Peach BOE approves consent order for integrated status

FORT VALLEY -- The Peach County school system moved one step closer to official desegregation at Tuesday’s school board meeting.

The board voted unanimously to authorize attorney Phil Hartley of Harbin, Hartley & Hawkins to sign a consent order deeming the school unitary, or integrated, on five of the six Green factors outlined in the federal desegregation order of 1974. According to the order, the district has met requirements in faculty and staff selection, extracurricular activities, discipline, transportation and facilities.

“I just want to reiterate that five of the six have already passed and been unitary,” board Vice Chairwoman Virginia Dixon said.

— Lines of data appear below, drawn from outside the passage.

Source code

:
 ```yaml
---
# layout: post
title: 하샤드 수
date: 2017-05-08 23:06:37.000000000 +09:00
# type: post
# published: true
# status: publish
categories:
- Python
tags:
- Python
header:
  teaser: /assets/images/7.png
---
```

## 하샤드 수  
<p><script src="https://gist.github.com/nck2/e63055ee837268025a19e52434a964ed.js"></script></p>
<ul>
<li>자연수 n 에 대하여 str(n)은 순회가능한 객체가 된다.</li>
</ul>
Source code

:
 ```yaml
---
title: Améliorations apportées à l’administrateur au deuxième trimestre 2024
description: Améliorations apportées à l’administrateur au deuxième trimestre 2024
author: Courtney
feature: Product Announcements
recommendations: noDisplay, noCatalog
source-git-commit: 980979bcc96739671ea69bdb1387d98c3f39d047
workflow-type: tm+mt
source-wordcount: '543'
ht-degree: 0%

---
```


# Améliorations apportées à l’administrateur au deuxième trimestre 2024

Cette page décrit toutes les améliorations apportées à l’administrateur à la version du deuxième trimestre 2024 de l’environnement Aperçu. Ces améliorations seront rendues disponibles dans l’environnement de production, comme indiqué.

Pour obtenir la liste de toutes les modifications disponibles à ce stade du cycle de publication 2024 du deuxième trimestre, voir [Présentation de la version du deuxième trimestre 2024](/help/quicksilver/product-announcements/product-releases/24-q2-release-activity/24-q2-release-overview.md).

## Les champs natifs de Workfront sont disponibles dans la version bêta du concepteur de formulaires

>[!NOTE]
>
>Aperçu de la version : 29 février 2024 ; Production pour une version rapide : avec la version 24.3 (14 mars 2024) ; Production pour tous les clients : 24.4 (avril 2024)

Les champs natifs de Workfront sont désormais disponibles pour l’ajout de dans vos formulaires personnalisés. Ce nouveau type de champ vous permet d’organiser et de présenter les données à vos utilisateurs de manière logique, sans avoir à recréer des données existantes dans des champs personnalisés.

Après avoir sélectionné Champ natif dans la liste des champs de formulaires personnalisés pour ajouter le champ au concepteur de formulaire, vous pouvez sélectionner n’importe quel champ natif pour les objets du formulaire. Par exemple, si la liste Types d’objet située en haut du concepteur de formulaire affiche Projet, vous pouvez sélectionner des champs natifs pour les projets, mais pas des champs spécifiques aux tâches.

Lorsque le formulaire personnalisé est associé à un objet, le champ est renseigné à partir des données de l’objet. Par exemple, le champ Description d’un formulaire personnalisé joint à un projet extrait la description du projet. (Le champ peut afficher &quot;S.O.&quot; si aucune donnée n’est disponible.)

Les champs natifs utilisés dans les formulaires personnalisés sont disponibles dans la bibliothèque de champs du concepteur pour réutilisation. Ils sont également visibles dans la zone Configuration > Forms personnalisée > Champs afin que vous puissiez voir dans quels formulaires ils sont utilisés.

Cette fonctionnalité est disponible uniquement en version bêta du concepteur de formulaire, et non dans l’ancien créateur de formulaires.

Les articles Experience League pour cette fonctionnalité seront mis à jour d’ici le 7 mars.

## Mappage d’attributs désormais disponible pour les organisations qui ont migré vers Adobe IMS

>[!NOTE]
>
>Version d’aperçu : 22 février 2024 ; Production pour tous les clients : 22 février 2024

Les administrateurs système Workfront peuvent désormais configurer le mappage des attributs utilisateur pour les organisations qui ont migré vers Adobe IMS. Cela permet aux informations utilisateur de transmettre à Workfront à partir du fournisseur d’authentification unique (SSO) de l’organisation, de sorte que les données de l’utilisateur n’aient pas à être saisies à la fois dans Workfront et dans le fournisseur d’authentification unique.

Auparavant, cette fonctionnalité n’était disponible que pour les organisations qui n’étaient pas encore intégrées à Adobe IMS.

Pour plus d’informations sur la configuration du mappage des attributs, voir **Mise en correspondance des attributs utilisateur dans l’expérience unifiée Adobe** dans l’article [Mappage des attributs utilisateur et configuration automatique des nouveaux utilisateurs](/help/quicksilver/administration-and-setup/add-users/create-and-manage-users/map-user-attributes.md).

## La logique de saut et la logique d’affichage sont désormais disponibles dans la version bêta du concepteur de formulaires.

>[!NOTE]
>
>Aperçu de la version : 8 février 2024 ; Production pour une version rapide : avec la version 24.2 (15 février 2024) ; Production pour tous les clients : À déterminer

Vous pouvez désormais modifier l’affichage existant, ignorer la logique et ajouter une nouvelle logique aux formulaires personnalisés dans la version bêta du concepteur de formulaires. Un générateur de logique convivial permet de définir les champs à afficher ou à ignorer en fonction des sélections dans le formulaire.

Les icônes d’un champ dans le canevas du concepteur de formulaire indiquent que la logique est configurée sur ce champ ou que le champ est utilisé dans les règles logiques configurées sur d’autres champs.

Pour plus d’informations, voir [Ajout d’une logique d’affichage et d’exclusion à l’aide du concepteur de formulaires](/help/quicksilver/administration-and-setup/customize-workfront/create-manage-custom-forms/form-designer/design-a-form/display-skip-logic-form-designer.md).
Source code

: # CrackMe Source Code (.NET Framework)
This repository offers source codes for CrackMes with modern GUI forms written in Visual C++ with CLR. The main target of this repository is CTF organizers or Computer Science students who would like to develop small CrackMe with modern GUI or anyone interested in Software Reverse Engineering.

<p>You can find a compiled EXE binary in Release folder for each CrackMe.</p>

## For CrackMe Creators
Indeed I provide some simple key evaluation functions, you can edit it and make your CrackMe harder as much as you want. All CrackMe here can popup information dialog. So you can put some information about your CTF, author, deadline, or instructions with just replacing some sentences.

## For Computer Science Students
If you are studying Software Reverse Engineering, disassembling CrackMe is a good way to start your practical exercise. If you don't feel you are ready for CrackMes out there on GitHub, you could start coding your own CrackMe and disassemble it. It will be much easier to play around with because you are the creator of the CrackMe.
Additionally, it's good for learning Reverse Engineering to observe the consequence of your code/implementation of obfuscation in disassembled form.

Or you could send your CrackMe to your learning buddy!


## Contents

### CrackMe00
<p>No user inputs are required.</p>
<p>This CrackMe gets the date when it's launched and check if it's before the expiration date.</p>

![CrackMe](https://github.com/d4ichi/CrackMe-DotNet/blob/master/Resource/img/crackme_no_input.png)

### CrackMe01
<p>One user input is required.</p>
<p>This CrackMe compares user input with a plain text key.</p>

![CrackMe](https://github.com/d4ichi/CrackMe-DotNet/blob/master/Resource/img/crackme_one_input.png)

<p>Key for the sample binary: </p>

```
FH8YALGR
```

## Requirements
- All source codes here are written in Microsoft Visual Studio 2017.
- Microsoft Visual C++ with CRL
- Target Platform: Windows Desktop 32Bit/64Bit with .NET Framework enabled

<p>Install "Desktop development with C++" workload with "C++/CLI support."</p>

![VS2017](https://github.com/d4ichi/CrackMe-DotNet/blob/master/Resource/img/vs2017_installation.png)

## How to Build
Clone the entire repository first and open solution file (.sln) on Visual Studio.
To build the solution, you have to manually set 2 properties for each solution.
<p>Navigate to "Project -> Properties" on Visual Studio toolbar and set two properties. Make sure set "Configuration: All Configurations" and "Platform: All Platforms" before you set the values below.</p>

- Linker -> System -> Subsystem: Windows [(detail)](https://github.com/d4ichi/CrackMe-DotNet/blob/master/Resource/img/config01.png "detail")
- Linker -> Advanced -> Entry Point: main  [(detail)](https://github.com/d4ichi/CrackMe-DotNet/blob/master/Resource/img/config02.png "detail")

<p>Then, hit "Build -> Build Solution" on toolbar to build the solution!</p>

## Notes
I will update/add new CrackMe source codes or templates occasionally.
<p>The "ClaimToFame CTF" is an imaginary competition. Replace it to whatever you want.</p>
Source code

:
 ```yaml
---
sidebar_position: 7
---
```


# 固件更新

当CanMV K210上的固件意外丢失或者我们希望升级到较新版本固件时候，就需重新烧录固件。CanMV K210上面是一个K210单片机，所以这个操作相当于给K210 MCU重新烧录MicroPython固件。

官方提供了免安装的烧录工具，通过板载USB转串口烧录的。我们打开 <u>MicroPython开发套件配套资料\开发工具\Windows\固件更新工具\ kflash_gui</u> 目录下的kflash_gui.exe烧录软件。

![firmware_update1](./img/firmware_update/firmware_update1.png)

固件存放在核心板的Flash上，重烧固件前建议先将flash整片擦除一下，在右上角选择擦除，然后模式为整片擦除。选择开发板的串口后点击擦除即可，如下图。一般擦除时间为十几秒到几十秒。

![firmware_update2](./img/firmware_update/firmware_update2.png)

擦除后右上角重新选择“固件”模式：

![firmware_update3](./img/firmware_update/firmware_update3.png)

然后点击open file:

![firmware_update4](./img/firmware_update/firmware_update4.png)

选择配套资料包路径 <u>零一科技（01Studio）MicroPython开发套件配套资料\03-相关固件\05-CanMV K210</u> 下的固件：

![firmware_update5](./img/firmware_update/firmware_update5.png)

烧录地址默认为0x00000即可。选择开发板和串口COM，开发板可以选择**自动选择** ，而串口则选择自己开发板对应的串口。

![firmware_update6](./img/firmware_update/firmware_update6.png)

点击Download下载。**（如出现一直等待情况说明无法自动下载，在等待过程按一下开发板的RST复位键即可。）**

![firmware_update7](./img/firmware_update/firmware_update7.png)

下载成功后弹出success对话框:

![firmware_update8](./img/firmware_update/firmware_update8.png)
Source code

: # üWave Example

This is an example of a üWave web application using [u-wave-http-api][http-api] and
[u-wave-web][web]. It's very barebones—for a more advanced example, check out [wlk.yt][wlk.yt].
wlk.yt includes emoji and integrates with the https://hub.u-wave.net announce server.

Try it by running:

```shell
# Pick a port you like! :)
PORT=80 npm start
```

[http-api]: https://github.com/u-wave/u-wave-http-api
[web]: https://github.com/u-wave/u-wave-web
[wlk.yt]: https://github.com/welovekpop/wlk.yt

The area with work remaining is the district’s gifted program. While board members and Superintendent Daryl Fineran declined further comment due to the ongoing legal process, Fineran said the opportunity to get more students involved in gifted classes was a positive thing.

“We’re going to do everything we can to get more students identified as gifted in Peach County,” he said.

The consent order will be officially filed once approved and signed by all parties, including the U.S. Department of Justice.

The district’s transition to a charter system could help with the gifted program participation. The board heard two presentations about that process Tuesday, with one coming from Georgia Department of Education consultant Sherrie Gibney-Sherman.

Depending on how the district’s charter is written, administrators could allow students who didn't score high enough on the gifted assessment to be identified for the program to still be placed in gifted classes. Gibney-Sherman said that’s important because not all gifted students are good test-takers, and they could improve future test scores by being exposed to gifted education.

On top of that, there is currently a cap of 21 students in a gifted class, which means even 22 gifted students requires the district to hire another teacher.

“As a charter system, you don’t have to do that,” Gibney-Sherman said.

Class size is one of the “big four” waivers that charter systems can ask for from the state, along with expenditure control, certification and salary schedule. Less strict certification requirements would free up the district to hire qualified instructors who may not have a background in education but have valuable experience elsewhere.

At a training session earlier in the day, chairman Ben McDaniel pointed to a retired military engineer that is teaching engineering in Fulton County schools.

“Now, he didn’t have a certificate, and they were very successful,” McDaniel said, noting that engineering has been a tough position for Peach County to fill.

A charter system differs from an individual charter school, like Macon Charter Academy, the Academy for Classical Education and the planned Byron Peach Charter High School, Gibney-Sherman said.

In a charter system, each school has a governing board, but while those boards are required to have input in decisions relating to personnel and resources, all of Peach County’s schools would operate under the same charter. Further, the school board would still have final say on those decisions.

“Nothing changes as far as what a local school board’s job is,” Fineran said.

The board will now begin drafting an official charter application and contract, which is expected to be completed by June. In the meantime, school governing boards made of teachers, parents and other community members will need to be elected and trained.

Peach County school board members are next set to gather for their monthly study session on Oct. 27 at 6 p.m.

To contact writer Jeremy Timmerman, call 744-4331 or find him on Twitter@MTJTimm.

CORRECTION: In an earlier version of this story, the impact on the district's gifted program was described incorrectly. No system can waive the testing requirement for entry into the program, but students who have not been identified as gifted may be allowed to take gifted classes without being counted in the program.